Example database for the OpenLIFU (Low-Intensity Focused Ultrasound) platform. This repository contains transducer configurations, treatment protocols, example subject records with session data, system definitions, and user account structures.
This repository provides a reference database structure for OpenLIFU, intended for community contributors, researchers, and developers building OpenLIFU applications. All data is synthetic example data — no real patient information is included.
.
├── protocols/ # Treatment protocol definitions
├── subjects/ # Subject records, sessions, and derived data
│ └── <subject_id>/
│ ├── sessions/
│ │ └── <session_id>/
│ │ ├── photocollections/ # Raw photo sets for 3D reconstruction
│ │ ├── photoscans/ # Reconstructed 3D meshes (.obj, .mtl, .png)

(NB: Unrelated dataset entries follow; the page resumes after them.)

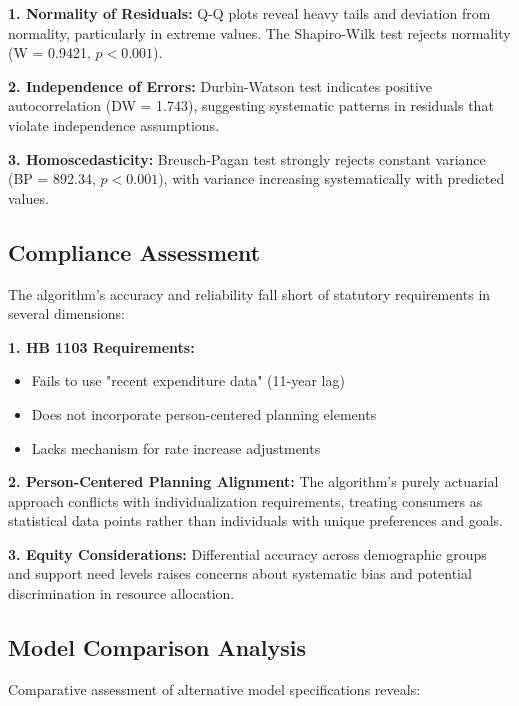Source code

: \textbf{1. Normality of Residuals:}
Q-Q plots reveal heavy tails and deviation from normality, particularly in extreme values. The Shapiro-Wilk test rejects normality (W = 0.9421, $p < 0.001$).

\textbf{2. Independence of Errors:}
Durbin-Watson test indicates positive autocorrelation (DW = 1.743), suggesting systematic patterns in residuals that violate independence assumptions.

\textbf{3. Homoscedasticity:}
Breusch-Pagan test strongly rejects constant variance (BP = 892.34, $p < 0.001$), with variance increasing systematically with predicted values.

\subsection{Compliance Assessment}

The algorithm's accuracy and reliability fall short of statutory requirements in several dimensions:

\textbf{1. HB 1103 Requirements:}
\begin{itemize}
    \item Fails to use "recent expenditure data" (11-year lag)
    \item Does not incorporate person-centered planning elements
    \item Lacks mechanism for rate increase adjustments
\end{itemize}

\textbf{2. Person-Centered Planning Alignment:}
The algorithm's purely actuarial approach conflicts with individualization requirements, treating consumers as statistical data points rather than individuals with unique preferences and goals.

\textbf{3. Equity Considerations:}
Differential accuracy across demographic groups and support need levels raises concerns about systematic bias and potential discrimination in resource allocation.

\subsection{Model Comparison Analysis}

Comparative assessment of alternative model specifications reveals:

│ │ ├── solutions/ # Simulation results (.json, .nc)
│ │ └── runs/ # Treatment run logs and snapshots
│ └── volumes/ # Imaging volumes (NIfTI)
├── systems/ # Hardware system configurations
├── transducers/ # Transducer array configurations and 3D models
└── users/ # User account structures
Configuration files and 3D models for OpenLIFU transducer arrays:
| Transducer ID | Name | Frequency |
|---|---|---|
| openlifu_1x180_evt1 | OpenLIFU 1x 180kHz Demo | 180 kHz |
| openlifu_1x400_evt1 | OpenLIFU 1x 400kHz EVT1 | 400 kHz |
| openlifu_2x180_evt1 | OpenLIFU 2x 180kHz EVT1 | 180 kHz |
| openlifu_2x400_evt0 | OpenLIFU 2x 400kHz EVT0 | 400 kHz |
| openlifu_2x400_evt1 | OpenLIFU 2x 400kHz EVT1 | 400 kHz |
| openlifu_2x400_evt2b | OpenLIFU 2x 400kHz EVT2b | 400 kHz |
Each transducer folder contains a .json configuration (element positions, orientations) and .obj 3D models (body and surface meshes in LPS coordinates).
Treatment protocol definitions:
| Protocol | Application | Frequency | Pulse Duration | Target Pressure |
|---|---|---|---|---|
| neuromod_demo | Neuromodulation | 400 kHz | 5 ms | 100 kPa |
| oncolysis_demo | Oncolysis | 180 kHz | 40 ms | 73 kPa |
Hardware system configurations, including the Verasonics Vantage HIFU system definition.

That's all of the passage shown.